- Prompt -
From the entries below, work out the number of lines that hold the word "String", and give that number alone.

═══

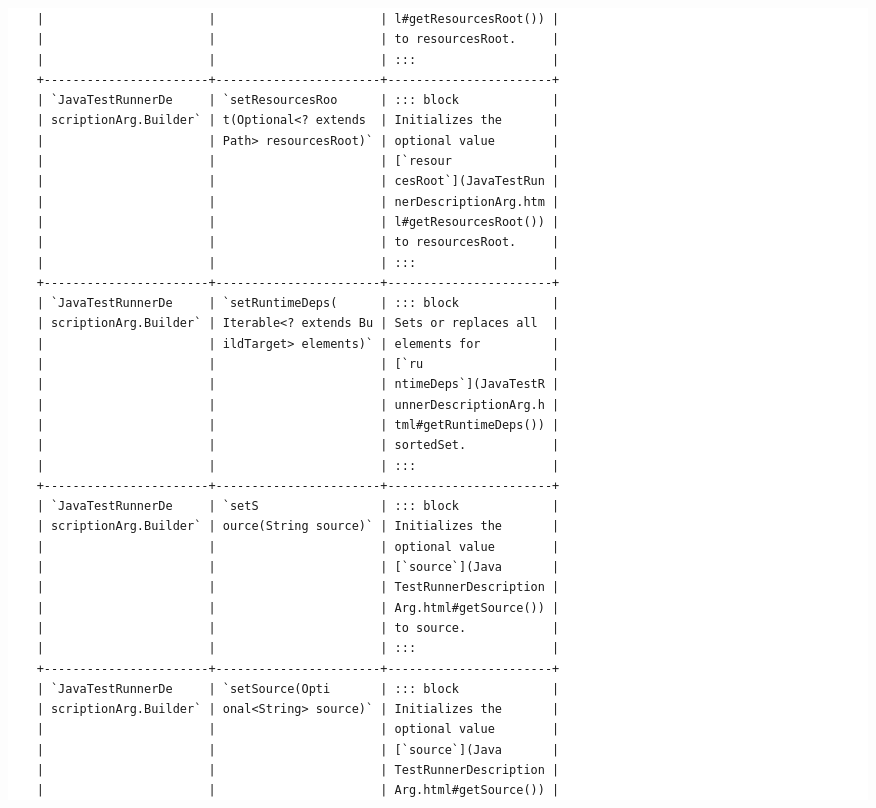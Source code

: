         |                       |                       | l#getResourcesRoot()) |
        |                       |                       | to resourcesRoot.     |
        |                       |                       | :::                   |
        +-----------------------+-----------------------+-----------------------+
        | `JavaTestRunnerDe     | `setResourcesRoo      | ::: block             |
        | scriptionArg.Builder` | t​(Optional<? extends  | Initializes the       |
        |                       | Path> resourcesRoot)` | optional value        |
        |                       |                       | [`resour              |
        |                       |                       | cesRoot`](JavaTestRun |
        |                       |                       | nerDescriptionArg.htm |
        |                       |                       | l#getResourcesRoot()) |
        |                       |                       | to resourcesRoot.     |
        |                       |                       | :::                   |
        +-----------------------+-----------------------+-----------------------+
        | `JavaTestRunnerDe     | `setRuntimeDeps​(      | ::: block             |
        | scriptionArg.Builder` | Iterable<? extends Bu | Sets or replaces all  |
        |                       | ildTarget> elements)` | elements for          |
        |                       |                       | [`ru                  |
        |                       |                       | ntimeDeps`](JavaTestR |
        |                       |                       | unnerDescriptionArg.h |
        |                       |                       | tml#getRuntimeDeps()) |
        |                       |                       | sortedSet.            |
        |                       |                       | :::                   |
        +-----------------------+-----------------------+-----------------------+
        | `JavaTestRunnerDe     | `setS                 | ::: block             |
        | scriptionArg.Builder` | ource​(String source)` | Initializes the       |
        |                       |                       | optional value        |
        |                       |                       | [`source`](Java       |
        |                       |                       | TestRunnerDescription |
        |                       |                       | Arg.html#getSource()) |
        |                       |                       | to source.            |
        |                       |                       | :::                   |
        +-----------------------+-----------------------+-----------------------+
        | `JavaTestRunnerDe     | `setSource​(Opti       | ::: block             |
        | scriptionArg.Builder` | onal<String> source)` | Initializes the       |
        |                       |                       | optional value        |
        |                       |                       | [`source`](Java       |
        |                       |                       | TestRunnerDescription |
        |                       |                       | Arg.html#getSource()) |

═══

- Task answer -
2